Right and Wrong are mutually acknowledged peers considering whether P. At t0, Right forms 0.2 credence in P, and Wrong forms a 0.8 credence in P. The evidence [E1] available to both of them actually supports a 0.2 credence in P. Right and Wrong then compare notes, and realize they disagree. (Christensen, p.3)
What credence should Right and Wrong then settle on? One version of the Equal Weight View would have them 'split the difference' and settle on 0.5. But, as Tom Kelly has objected, this seems to neglect the first-order evidence entirely. The higher-order (psychological) evidence is equally balanced between .2 and .8, so if we add in the first-order evidence (which supports .2), this should presumably tilt the balance of evidence to something less than .5.

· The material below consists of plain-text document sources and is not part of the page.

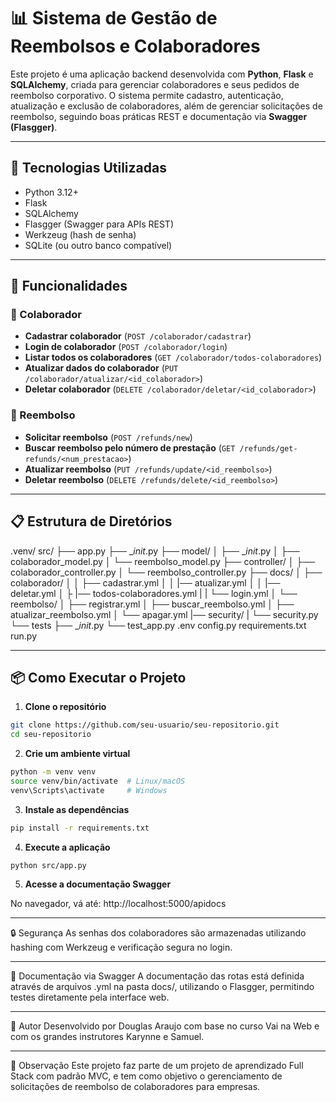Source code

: # 📊 Sistema de Gestão de Reembolsos e Colaboradores

Este projeto é uma aplicação backend desenvolvida com **Python**, **Flask** e **SQLAlchemy**, criada para gerenciar colaboradores e seus pedidos de reembolso corporativo. O sistema permite cadastro, autenticação, atualização e exclusão de colaboradores, além de gerenciar solicitações de reembolso, seguindo boas práticas REST e documentação via **Swagger (Flasgger)**.

---

## 📌 Tecnologias Utilizadas

- Python 3.12+
- Flask
- SQLAlchemy
- Flasgger (Swagger para APIs REST)
- Werkzeug (hash de senha)
- SQLite (ou outro banco compatível)

---

## 📖 Funcionalidades

### 🔹 Colaborador

- **Cadastrar colaborador** (`POST /colaborador/cadastrar`)
- **Login de colaborador** (`POST /colaborador/login`)
- **Listar todos os colaboradores** (`GET /colaborador/todos-colaboradores`)
- **Atualizar dados do colaborador** (`PUT /colaborador/atualizar/<id_colaborador>`)
- **Deletar colaborador** (`DELETE /colaborador/deletar/<id_colaborador>`)

### 🔸 Reembolso

- **Solicitar reembolso** (`POST /refunds/new`)
- **Buscar reembolso pelo número de prestação** (`GET /refunds/get-refunds/<num_prestacao>`)
- **Atualizar reembolso** (`PUT /refunds/update/<id_reembolso>`)
- **Deletar reembolso** (`DELETE /refunds/delete/<id_reembolso>`)

---

## 📋 Estrutura de Diretórios
.venv/
src/
├── app.py
├── __init_.py
├── model/
│  ├── __init_.py
│  ├── colaborador_model.py
│  └── reembolso_model.py
├── controller/
│  ├── colaborador_controller.py
│  └── reembolso_controller.py
├── docs/
│ ├── colaborador/
│ │  ├── cadastrar.yml
│ │  |── atualizar.yml
│ │  |── deletar.yml
│ ├  |── todos-colaboradores.yml
| |  └── login.yml
│ └── reembolso/
│    ├── registrar.yml
│    ├── buscar_reembolso.yml
│    ├── atualizar_reembolso.yml
│    └── apagar.yml
|── security/
|   └── security.py
└── tests
    ├── __init_.py
    └── test_app.py
.env
config.py
requirements.txt
run.py

---

## 📦 Como Executar o Projeto

1. **Clone o repositório**

```bash
git clone https://github.com/seu-usuario/seu-repositorio.git
cd seu-repositorio
```
2. **Crie um ambiente virtual**
```bash
python -m venv venv
source venv/bin/activate  # Linux/macOS
venv\Scripts\activate     # Windows
```
3. **Instale as dependências**
```bash
pip install -r requirements.txt
```
4. **Execute a aplicação**
```bash
python src/app.py
```
5. **Acesse a documentação Swagger**

No navegador, vá até:
http://localhost:5000/apidocs

---
🔒 Segurança
As senhas dos colaboradores são armazenadas utilizando hashing com Werkzeug e verificação segura no login.

---
📑 Documentação via Swagger
A documentação das rotas está definida através de arquivos .yml na pasta docs/, utilizando o Flasgger, permitindo testes diretamente pela interface web.

---
🎨 Autor
Desenvolvido por Douglas Araujo com base no curso Vai na Web e com os grandes instrutores Karynne e Samuel. 

---
📌 Observação
Este projeto faz parte de um projeto de aprendizado Full Stack com padrão MVC, e tem como objetivo o gerenciamento de solicitações de reembolso de colaboradores para empresas.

In 'Disagreement, Question-Begging and Epistemic Self-Criticism' [pdf], David Christensen offers a novel response to this objection. He suggests that there's an important asymmetry between the evidence available to the two agents. Basically, the idea is that we get higher-order evidence from other people's judgments, since they can act as 'checks' on our own conclusions; but it would be double counting to treat one's own judgments in the same way. (Just imagine: "E supports .2 credence in H; plus, I just judged that this is so -- all the more reason to give H .2 credence!") Or, as Brian Weatherson might put it, the first-order evidence subsumes whatever evidential force is had by the psychological fact of one's own judgment (regarding that very evidence).
As Christensen points out (p.10), this has very interesting consequences for the case of Right and Wrong:
the important determinants of what's rational for Right to believe are the original evidence E1 (which should, and does, move her to put 0.2 credence in P), and Wrong's dissent (which does and, according to the Equal Weight Conciliationist, should move her from 0.2 to 0.5). In contrast, the determinants of what Wrong should believe are E1 (which should move him toward having 0.2 credence in P), and Right's belief (which also should move him toward 0.2).
In other words, Right should be moved by the (alas, misleading) disagreement from 0.2 to 0.5, whereas Wrong should be moved all the way to 0.2, with his initial judgment counting for naught.
This is interesting, because it's often assumed that both agents share all the same evidence and hence ought to conclude the same thing. And perhaps the most common alternative view would secure divergence in outcome simply by allowing each agent to stubbornly stick close to their own initial estimates. Christensen's solution, by contrast, introduces a genuine asymmetry between the two agents -- thus doing justice to the first-order evidence -- whilst also requiring each agent to give 'equal weight' to the opinion of their peer, rather than downgrading them in a question-begging manner. He can thus offer intuitively appealing answers to both of the opening questions of this post -- an impressive achievement!